Thursday, July 27, 2006

Consumed, prohibited, celebrated

As much as I love spirited driving, the bitter reality of high fuel cost is undeniable. It’s especially clear now that I’m paying for my own gasoline.

I’ve started tracking my gasoline consumption three full tanks ago. Now that’s not a very good indicator of when I started, but it’s a good way to drive my point home. As always, I used regular 93-octane fuel and topped off the tank just up to the point where the pump automatically quits. I always made it a point to gas up at night.

Our old standing goal was to make a full tank last two weeks. In my college days that was just about as frugal as I could get, and I rarely ever nudged past 9.5 km/L. Ever since I started working though, I’m getting it up to levels I never dreamed of achieving. It started at 10.5 km/L, which is pretty good, but obtainable on good days. The next tank extended the range to 10.83 km/L and that was a pretty pleasant surprise.

Now imagine my mild delight when I computed my fuel economy after tonight’s fillup. I had managed an astonishing 11.24 km/L! In all my years of driving my Honda, I’d reached that figure just once. I still manage a few trips to the redline to get my oil pump working, and I don’t shirk from some engine braking to help slow down my car, but now I realize I’ve become a far smoother driver than I had ever been. I’m less severe on the brakes and I’m more conscious of taking easy overtaking opportunities.

Let’s put all the fuel economy figures as fuel consumption figures, like the Europeans do:
9.5 km/L = 10.52 L/100 km
10.5 km/L = 9.52 L/100 km
10.83 km/L = 9.23 L/100 km
11.24 km/L = 8.90 L/100 km

What this basically means is over the past six or so weeks, I’m clearly using up less fuel to go a fixed distance. At least I’m doing something right.
===

I bought my issue of Top Gear Philippines rather late this month. I was surprised to see my name in the Letters section, stating that I had aced their May automotive quiz along with four others.

Great.

Unfortunately, I didn’t win anything.

Oh well.
===

The first thing I did when I got to the office yesterday was head back downstairs to buy a few things from the grocery. Over the past three days I’ve had a bum gut which I suspect was from the drinking water at the office.

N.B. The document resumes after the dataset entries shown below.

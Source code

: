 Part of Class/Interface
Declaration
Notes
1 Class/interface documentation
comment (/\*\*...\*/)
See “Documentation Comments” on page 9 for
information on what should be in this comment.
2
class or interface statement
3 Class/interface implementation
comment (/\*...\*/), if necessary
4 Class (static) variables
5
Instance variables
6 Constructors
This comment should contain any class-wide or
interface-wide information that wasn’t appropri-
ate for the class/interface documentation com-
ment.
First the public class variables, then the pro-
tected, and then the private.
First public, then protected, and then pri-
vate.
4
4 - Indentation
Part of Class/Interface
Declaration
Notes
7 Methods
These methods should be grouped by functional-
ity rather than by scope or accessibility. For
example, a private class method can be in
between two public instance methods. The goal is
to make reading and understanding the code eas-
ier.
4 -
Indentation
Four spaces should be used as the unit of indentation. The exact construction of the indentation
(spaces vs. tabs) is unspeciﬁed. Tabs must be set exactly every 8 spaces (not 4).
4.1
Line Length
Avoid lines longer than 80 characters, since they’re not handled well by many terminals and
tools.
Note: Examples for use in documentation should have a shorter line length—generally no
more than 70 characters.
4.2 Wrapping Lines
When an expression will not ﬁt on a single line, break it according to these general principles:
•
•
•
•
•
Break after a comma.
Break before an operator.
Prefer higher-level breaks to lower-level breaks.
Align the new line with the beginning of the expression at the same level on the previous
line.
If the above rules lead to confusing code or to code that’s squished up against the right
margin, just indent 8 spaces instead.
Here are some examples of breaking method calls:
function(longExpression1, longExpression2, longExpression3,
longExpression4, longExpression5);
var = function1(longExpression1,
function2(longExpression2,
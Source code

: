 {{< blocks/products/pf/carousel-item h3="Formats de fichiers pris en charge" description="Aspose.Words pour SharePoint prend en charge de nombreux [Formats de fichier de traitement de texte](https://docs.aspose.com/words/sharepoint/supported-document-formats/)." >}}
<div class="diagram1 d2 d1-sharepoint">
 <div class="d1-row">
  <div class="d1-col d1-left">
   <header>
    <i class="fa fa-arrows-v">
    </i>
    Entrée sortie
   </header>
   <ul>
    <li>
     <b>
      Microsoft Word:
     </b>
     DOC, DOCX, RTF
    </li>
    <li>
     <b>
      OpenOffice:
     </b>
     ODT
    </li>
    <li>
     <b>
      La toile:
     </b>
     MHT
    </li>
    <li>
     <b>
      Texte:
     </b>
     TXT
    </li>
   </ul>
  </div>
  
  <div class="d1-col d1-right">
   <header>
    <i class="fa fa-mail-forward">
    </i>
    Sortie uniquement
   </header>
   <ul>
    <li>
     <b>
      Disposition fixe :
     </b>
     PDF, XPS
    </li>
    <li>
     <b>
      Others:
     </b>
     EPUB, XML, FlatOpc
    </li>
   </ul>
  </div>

By coincidence Carla was on her way there too.

Three weeks ago I would have said hi and made small talk. But the thing is, I didn’t think there was any point in making myself known to her any more.

It’s true, I have a pretty lousy sex life. I don’t even have any recent practice with relationships. But even I know when I should stop trying. Women in present commitments are off-limits.
===

A pleasant surprise came my way when I received a text message from Leia.

Apparently our marketing thesis on theater had been given a special commendation award from DLSU’s Cultural Arts Office. A recognition ceremony is scheduled on August 11 at 6:30pm.

Unfortunately I’m usually not off work until 7. I’d love to go, though. Maybe I can ask Jenny for some time off?

Thursday, July 20, 2006

Crikey, it's fetal attraction...

What is it with me always falling for women that are taken?

The worst example yet came at work. I should have seen all the warning signs: the baby photos, the obvious age difference, the apathy toward me. Still, my wandering eyes kept trying to look for her, all the while putting up a stoic act to hide my attraction.

For crying out loud, it took a good long close-up glance at the previously innocuous bulge on her torso to realize she is most definitely taken and way out of my league.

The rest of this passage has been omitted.